Write how many lines in the records below include the string "enforces". No other text should be given.

[[ Exercise data, beginning ]]

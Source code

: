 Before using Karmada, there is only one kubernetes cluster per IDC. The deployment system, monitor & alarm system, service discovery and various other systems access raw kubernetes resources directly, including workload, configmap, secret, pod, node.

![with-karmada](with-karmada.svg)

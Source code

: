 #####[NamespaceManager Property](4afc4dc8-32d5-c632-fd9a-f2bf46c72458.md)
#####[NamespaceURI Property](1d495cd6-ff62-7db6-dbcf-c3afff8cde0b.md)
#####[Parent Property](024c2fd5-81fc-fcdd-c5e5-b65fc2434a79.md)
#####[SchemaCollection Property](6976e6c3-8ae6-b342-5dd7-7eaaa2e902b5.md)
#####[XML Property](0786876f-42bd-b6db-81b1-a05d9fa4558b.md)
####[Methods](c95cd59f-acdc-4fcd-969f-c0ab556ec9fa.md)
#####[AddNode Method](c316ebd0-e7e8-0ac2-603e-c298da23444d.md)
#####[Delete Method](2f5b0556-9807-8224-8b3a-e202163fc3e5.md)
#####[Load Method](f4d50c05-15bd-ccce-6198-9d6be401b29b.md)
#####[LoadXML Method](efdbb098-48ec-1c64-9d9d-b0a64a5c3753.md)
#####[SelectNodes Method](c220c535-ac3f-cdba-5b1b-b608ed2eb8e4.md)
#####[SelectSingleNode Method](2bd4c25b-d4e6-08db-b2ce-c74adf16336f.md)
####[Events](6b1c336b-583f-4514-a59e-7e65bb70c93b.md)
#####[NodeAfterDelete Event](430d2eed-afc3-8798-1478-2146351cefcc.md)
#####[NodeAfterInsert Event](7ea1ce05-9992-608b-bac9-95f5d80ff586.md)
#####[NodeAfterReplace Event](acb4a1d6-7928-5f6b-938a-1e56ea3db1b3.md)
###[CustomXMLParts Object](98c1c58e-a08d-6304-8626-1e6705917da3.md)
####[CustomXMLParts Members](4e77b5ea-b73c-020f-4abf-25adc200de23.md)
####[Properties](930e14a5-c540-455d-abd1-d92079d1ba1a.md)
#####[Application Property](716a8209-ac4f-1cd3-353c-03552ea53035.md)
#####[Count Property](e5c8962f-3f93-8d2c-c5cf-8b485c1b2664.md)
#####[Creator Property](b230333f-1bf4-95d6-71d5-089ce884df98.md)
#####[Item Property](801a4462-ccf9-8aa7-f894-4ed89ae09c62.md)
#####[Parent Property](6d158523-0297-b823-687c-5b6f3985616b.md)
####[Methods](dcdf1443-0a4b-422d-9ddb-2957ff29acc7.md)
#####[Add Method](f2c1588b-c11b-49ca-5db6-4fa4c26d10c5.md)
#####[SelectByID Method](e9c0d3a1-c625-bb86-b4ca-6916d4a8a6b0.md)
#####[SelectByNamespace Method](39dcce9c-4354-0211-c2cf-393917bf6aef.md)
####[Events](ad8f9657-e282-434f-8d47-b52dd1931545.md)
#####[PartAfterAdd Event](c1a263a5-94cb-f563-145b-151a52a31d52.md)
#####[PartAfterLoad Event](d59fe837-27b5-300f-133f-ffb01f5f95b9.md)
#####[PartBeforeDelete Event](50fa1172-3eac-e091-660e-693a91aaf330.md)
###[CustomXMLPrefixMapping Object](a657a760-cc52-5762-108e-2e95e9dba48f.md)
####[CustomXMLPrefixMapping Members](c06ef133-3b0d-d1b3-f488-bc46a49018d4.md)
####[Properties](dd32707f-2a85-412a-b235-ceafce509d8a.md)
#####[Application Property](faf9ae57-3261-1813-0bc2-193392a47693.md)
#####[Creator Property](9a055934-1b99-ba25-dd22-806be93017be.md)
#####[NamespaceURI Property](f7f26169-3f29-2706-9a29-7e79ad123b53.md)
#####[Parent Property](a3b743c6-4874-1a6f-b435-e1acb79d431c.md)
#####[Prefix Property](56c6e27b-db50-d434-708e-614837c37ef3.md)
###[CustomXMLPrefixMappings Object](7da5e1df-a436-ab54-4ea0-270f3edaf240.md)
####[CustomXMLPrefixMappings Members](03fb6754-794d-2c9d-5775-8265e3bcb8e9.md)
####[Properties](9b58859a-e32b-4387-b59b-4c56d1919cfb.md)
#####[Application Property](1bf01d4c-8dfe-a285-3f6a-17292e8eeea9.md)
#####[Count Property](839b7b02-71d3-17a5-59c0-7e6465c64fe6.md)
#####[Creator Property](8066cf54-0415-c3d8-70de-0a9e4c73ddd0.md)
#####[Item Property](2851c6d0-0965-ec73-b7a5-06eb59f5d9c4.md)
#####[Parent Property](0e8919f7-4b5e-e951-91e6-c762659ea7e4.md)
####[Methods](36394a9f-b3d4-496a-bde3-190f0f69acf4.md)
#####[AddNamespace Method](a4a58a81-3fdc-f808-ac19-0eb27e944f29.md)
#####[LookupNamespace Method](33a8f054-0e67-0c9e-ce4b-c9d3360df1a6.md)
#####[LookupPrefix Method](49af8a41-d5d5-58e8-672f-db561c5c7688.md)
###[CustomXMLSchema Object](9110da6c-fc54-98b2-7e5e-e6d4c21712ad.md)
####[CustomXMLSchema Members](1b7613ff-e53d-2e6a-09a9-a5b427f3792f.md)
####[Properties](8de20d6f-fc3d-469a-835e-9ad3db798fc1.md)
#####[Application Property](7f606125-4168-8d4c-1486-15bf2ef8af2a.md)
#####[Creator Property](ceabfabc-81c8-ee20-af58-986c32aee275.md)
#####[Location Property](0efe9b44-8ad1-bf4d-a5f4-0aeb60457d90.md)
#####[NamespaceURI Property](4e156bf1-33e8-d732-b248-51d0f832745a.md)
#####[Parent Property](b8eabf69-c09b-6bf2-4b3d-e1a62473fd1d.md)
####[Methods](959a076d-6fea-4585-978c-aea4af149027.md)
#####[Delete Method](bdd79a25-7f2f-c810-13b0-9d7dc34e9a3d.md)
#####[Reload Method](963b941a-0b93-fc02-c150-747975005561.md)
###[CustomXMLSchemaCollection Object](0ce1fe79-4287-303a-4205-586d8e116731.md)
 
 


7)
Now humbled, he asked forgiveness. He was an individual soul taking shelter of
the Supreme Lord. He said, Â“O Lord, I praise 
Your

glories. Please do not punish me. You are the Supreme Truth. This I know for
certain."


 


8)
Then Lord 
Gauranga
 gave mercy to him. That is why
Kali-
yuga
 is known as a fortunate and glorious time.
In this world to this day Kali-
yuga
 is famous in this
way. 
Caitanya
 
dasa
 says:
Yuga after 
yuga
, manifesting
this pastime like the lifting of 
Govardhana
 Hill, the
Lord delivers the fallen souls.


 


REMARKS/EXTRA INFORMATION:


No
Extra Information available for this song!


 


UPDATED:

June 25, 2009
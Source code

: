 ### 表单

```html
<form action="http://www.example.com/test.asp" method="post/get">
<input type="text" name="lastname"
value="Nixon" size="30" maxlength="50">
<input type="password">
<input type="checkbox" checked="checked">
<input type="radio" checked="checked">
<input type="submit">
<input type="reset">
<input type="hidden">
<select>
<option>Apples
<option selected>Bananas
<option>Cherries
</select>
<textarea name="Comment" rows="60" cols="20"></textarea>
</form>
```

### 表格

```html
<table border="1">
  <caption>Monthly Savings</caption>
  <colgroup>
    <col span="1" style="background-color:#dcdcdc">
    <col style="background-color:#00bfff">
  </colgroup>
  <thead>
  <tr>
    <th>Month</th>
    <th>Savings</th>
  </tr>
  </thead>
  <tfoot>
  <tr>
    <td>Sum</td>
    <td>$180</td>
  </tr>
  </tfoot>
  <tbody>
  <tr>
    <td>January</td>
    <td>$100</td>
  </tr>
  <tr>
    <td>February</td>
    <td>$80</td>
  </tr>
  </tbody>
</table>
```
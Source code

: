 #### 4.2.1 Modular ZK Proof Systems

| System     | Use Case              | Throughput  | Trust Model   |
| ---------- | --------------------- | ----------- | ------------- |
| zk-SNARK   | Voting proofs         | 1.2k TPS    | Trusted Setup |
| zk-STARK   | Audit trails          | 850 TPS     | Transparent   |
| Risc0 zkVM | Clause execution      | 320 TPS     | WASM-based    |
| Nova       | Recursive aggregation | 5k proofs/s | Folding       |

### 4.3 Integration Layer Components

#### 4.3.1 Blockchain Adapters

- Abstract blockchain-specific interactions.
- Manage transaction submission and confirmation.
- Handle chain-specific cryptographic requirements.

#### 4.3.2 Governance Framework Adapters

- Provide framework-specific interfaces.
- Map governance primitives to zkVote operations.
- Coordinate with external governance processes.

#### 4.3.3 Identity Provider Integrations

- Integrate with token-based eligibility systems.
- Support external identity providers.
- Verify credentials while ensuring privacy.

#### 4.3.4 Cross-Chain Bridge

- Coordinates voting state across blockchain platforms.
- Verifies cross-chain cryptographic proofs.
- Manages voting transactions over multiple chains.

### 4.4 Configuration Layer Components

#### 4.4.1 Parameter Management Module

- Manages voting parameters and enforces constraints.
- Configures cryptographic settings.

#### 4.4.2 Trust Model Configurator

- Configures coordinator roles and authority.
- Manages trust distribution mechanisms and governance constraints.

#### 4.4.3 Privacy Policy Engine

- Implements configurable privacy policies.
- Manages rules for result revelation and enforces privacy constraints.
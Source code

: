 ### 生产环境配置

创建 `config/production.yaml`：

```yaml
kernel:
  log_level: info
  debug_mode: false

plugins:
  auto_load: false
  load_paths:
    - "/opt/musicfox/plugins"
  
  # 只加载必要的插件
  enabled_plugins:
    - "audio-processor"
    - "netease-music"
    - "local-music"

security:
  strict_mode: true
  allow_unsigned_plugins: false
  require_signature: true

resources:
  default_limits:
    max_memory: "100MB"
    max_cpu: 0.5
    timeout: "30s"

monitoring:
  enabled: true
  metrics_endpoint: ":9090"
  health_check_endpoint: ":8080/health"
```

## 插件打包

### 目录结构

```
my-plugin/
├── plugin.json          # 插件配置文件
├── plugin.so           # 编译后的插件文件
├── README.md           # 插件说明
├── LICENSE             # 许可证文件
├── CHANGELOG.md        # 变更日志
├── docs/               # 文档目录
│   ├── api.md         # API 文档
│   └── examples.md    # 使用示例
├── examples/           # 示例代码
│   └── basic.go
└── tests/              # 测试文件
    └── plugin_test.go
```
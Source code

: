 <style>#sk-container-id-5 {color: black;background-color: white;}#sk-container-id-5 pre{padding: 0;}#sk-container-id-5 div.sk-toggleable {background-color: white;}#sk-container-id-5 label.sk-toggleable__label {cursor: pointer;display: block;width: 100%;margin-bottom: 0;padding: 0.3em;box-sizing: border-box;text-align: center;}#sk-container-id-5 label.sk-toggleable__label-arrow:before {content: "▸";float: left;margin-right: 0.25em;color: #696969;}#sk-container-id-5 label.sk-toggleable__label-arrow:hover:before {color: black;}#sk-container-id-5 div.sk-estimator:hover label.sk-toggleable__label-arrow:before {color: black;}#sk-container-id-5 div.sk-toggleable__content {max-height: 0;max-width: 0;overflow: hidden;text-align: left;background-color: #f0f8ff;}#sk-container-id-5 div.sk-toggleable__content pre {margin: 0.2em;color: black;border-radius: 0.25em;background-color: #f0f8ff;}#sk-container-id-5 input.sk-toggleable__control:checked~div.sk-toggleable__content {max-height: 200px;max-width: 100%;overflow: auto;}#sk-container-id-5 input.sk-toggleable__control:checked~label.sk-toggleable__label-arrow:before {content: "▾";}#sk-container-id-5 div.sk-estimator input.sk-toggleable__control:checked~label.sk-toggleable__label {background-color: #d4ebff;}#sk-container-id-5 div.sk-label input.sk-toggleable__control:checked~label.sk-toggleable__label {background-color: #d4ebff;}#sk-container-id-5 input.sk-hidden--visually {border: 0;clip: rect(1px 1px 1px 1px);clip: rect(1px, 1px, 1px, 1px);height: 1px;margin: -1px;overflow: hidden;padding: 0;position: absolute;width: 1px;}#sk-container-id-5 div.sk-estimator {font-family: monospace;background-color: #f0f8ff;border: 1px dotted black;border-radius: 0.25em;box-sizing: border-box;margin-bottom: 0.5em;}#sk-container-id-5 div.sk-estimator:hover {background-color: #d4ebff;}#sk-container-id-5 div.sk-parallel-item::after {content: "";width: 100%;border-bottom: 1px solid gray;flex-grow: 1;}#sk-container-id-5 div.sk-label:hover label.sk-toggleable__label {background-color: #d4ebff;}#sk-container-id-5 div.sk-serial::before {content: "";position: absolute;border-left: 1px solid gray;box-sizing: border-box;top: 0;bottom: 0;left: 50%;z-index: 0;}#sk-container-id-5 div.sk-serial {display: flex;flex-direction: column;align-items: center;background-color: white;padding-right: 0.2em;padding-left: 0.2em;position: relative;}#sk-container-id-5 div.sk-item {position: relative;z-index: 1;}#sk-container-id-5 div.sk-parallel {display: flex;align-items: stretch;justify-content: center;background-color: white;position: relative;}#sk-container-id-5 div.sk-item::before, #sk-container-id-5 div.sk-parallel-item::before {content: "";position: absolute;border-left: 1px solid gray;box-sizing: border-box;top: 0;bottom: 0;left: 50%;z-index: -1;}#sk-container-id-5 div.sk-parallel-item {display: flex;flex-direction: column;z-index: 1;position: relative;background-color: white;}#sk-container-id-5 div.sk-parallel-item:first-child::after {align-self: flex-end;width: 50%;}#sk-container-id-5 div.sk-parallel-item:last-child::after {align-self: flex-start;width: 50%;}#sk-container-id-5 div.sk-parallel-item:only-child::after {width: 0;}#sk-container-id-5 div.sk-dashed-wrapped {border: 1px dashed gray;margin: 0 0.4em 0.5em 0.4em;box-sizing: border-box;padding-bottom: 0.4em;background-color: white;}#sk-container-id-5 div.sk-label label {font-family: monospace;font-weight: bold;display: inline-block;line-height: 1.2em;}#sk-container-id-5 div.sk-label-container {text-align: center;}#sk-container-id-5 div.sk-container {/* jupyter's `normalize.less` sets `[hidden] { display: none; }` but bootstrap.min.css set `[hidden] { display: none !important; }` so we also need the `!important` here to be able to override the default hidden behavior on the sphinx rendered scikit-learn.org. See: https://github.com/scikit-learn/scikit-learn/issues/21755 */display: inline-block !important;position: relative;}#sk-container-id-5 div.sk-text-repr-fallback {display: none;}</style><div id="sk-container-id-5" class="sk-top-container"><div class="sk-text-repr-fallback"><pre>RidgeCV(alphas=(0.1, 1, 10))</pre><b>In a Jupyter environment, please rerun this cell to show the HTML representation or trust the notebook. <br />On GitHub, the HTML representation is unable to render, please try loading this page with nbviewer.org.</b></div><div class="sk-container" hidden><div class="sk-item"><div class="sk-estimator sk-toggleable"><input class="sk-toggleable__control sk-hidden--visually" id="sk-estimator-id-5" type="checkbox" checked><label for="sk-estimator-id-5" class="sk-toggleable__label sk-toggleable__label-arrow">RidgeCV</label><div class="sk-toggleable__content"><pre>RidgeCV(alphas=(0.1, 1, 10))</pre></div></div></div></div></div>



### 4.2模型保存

[[ Exercise data, end ]]

*Output for this exercise*
2